If shareholders give loans to improve liquidity, they are subordinated in the event of insolvency. That is why many shareholders shy away from granting the company a new loan in critical phases", Dr. Christian Brünkmans knows.
The solution: The
legislator has resolved three major revaluations of shareholder loans by the COVInsAG
- If shareholder loans are granted during the suspension period (currently March 1 to September 30, 2020) and repaid by September 30, 2023, this is not contestable under insolvency law.
- If insolvency proceedings are applied for up to 30 September 2023, shareholder loans granted during the suspension period will not be treated as subordinated in accordance with section 39 (1) no. 5 InsO, but will be regarded as simple insolvency claims (section 38 InsO).
But: It is questionable whether this privilege also applies to shareholder loans granted during the suspension period for companies not ready for insolvency in accordance with §2 para. 2 COVInsAG. "It is unclear whether the precondition is at least economic difficulties," says Christian Brünkmans.
05// Securing liquidity through short-term right of refusal to pay
Continuing obligations - such as insurance contracts or energy supply contracts - represent monthly expenses that place a particular burden on companies in the corona crisis.
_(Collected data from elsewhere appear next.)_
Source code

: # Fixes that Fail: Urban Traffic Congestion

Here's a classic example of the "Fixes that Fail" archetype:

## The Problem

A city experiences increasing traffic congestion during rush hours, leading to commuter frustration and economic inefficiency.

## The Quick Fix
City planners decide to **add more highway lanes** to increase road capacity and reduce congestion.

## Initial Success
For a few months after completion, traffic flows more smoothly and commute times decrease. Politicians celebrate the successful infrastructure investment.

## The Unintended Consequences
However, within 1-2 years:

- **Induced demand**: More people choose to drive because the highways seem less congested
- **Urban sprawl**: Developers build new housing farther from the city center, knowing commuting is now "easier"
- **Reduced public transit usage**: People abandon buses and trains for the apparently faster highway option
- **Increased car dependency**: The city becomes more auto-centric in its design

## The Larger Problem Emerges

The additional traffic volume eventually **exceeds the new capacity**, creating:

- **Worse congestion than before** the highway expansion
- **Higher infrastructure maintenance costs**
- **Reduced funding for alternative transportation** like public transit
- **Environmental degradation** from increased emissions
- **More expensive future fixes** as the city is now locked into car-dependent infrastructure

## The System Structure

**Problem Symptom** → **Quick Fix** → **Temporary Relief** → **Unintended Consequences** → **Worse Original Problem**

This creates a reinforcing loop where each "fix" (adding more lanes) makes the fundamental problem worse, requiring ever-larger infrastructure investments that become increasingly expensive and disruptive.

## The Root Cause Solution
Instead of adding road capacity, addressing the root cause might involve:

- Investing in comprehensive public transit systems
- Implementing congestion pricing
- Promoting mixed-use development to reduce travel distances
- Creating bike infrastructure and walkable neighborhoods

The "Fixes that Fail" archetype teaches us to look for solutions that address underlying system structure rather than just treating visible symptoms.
For consumers and small businesses, a right to refuse performance has been introduced for contracts concluded before 8 March 2020. if the business can credibly demonstrate that it is not possible to provide the service without endangering the economic basis of its business operations and that this endangerment is due to the COVID 19 pandemic, it can refuse performance from 1 April 2020 to 30 June 2020.
In addition, a so-called termination ban has been introduced for all companies - not only for consumers and small businesses - with regard to rents and leases. If tenants or leaseholders refuse to pay in the period from 1 April 2020 to 30 June 2020, landlords and lessors may not terminate the contract if the non-performance is due to the effects of the COVID 19 pandemic and this connection can be credibly demonstrated.
Termination rights of the landlord for other reasons remain unaffected.